Change coming for food labels. Citing a complicated label that may be difficult to interpret, the U.S. Food and Drug Administration announced last week that it would revamp food labels. This is the first makeover to the way food labels are displayed and the changes may take more than a year to hit store shelves. The FDA said they will focus on calories and sugar, with a differentiation between natural and added sugars. There also will be a focus on realistic serving sizes and a more prominent calorie count.
Acetaminophen in pregnant women increases risk of ADHD in child. A study published in JAMA Pediatrics states that children born to women who took acetaminophen while pregnant had an increased risk of developing attention deficit hyperactivity disorder and similar behavior problems. While the drug, the main ingredient the brand Tylenol, is considered say, researchers said it has disrupted hormone function in pregnant rats and mice. The study’s authors note that acetaminophen does not cause ADHD, and that the increase in risk is small.

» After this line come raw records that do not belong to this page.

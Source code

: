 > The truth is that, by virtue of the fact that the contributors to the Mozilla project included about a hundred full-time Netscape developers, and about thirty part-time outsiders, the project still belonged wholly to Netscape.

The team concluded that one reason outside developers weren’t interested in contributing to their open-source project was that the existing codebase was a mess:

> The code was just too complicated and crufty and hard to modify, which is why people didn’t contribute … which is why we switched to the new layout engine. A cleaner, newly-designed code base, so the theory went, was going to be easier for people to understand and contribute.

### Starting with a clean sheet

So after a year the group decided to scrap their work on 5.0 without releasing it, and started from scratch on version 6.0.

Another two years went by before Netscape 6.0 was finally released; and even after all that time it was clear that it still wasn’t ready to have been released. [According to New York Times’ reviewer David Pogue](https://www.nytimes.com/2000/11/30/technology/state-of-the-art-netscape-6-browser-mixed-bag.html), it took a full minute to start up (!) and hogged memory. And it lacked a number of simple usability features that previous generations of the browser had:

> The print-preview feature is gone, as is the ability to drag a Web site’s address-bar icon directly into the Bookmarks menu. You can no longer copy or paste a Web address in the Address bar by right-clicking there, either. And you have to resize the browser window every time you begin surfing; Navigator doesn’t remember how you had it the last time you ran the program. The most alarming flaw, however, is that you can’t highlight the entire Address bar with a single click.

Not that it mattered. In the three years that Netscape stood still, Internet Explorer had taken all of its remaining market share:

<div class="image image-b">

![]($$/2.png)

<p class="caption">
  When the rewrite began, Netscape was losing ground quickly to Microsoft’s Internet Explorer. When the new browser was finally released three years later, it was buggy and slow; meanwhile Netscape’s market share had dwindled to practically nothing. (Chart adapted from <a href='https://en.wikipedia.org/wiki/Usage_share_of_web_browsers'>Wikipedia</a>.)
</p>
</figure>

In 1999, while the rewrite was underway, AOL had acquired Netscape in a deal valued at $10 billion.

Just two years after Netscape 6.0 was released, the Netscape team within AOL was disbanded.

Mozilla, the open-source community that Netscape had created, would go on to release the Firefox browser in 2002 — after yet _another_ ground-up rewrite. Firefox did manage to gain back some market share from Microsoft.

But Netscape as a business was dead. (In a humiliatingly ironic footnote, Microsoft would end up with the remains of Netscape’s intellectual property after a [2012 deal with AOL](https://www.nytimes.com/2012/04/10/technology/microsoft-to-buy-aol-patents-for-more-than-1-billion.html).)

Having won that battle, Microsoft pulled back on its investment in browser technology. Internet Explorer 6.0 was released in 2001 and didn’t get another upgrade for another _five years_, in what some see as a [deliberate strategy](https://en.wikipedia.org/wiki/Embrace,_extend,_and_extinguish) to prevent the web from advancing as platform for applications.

To read the study, visit http://bit.ly/1gA8kgo.
Polio-like illness continues to puzzle doctors. A California lawmaker wants the Centers for Disease Control and Prevention to investigate a mysterious illness that has affected 20 children in the state throughout the past 18 months. Doctors have been unable to pinpoint a cause or a link between the patients who have experienced paralysis. Sen. Barbara Boxer, D-Calif., wants the CDC to figure out if the polio-like illnesses are caused by a virus or environmental factors.
People fear “designer babies.” The FDA is exploring the effects of a procedure that have some worried it would create “designer babies.” A new technology, currently only used in monkeys, combines the DNA of three people — the parents and a donor who has disease-free genes. The technique is to eliminate potential genetic diseases in newborns.